Not many of Mainland users like googlemail so much as hotmail or 163.com or yahoo.com.cn. This is highly related to the proliferation and user-friendliness of these website searches.

In China, the Blackberry devices are being launched without WiFi capabilities. The Blackberry to be sold by China Telecom is powered by the e-surfing function from the fixed line operator.

It is as if there is no one internet: there is a western internet, and a Chinese internet. These two worlds sometimes overlap, but for those who may only be able to access one world and not the other, it is a confusing experience to synchronise what one knows about these worlds.
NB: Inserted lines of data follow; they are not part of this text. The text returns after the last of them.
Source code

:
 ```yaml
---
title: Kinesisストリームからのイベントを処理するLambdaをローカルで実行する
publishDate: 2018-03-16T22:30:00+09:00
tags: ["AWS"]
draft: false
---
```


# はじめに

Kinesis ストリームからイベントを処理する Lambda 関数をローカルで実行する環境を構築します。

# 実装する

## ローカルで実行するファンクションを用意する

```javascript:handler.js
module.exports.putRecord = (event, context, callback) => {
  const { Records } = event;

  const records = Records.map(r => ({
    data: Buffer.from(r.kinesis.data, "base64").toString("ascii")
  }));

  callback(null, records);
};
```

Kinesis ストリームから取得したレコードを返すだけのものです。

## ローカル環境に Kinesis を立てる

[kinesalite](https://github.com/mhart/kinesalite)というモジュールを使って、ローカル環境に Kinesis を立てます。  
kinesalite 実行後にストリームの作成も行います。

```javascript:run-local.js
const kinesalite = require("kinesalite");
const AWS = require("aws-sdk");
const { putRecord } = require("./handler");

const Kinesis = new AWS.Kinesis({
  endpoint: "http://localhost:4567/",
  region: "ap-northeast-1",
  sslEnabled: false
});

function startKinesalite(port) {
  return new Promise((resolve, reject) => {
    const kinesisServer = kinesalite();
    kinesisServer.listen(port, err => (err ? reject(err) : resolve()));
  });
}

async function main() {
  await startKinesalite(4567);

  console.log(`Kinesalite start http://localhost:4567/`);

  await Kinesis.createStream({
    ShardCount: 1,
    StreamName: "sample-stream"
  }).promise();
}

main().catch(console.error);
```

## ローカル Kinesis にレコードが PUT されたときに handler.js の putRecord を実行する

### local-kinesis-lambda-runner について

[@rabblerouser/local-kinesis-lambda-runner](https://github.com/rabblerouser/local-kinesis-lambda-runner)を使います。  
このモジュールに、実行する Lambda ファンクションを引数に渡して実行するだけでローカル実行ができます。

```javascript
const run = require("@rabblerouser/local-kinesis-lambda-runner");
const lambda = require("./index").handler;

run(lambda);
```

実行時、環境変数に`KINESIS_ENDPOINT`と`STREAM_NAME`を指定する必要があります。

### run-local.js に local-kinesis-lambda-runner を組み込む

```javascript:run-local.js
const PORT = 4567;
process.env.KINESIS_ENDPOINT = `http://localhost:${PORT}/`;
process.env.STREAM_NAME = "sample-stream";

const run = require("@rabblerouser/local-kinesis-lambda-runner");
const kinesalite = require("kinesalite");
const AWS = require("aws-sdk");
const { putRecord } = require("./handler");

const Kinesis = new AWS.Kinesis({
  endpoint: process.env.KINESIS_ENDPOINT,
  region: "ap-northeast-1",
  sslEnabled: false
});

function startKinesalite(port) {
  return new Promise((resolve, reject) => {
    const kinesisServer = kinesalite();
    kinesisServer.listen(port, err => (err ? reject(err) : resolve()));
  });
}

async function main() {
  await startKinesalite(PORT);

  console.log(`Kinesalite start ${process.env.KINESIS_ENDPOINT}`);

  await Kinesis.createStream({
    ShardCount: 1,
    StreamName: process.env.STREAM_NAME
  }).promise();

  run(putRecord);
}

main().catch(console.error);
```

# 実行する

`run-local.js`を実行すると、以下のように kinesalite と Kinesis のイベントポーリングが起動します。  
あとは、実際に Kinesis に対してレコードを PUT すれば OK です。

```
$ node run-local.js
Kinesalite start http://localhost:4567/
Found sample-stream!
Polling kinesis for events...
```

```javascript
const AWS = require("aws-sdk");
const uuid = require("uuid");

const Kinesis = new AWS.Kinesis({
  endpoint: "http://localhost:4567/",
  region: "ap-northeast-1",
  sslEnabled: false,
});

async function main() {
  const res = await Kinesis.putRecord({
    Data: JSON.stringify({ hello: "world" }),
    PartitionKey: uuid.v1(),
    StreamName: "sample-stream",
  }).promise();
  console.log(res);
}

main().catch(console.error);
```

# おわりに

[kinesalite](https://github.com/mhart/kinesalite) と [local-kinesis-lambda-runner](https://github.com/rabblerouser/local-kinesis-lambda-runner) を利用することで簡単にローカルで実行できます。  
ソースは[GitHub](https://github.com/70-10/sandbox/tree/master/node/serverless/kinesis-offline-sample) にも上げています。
According to Reuters, the Chinese internet user population has exceeded 384 million, with 86 million added in the last year. I am not surprised. Internet is a great way for the Chinese community to have access to the world of opportunities – for business, entertainment and education. With added wealth, higher living standards and the inevitable globalisation phenomenon, the trend is set to continue.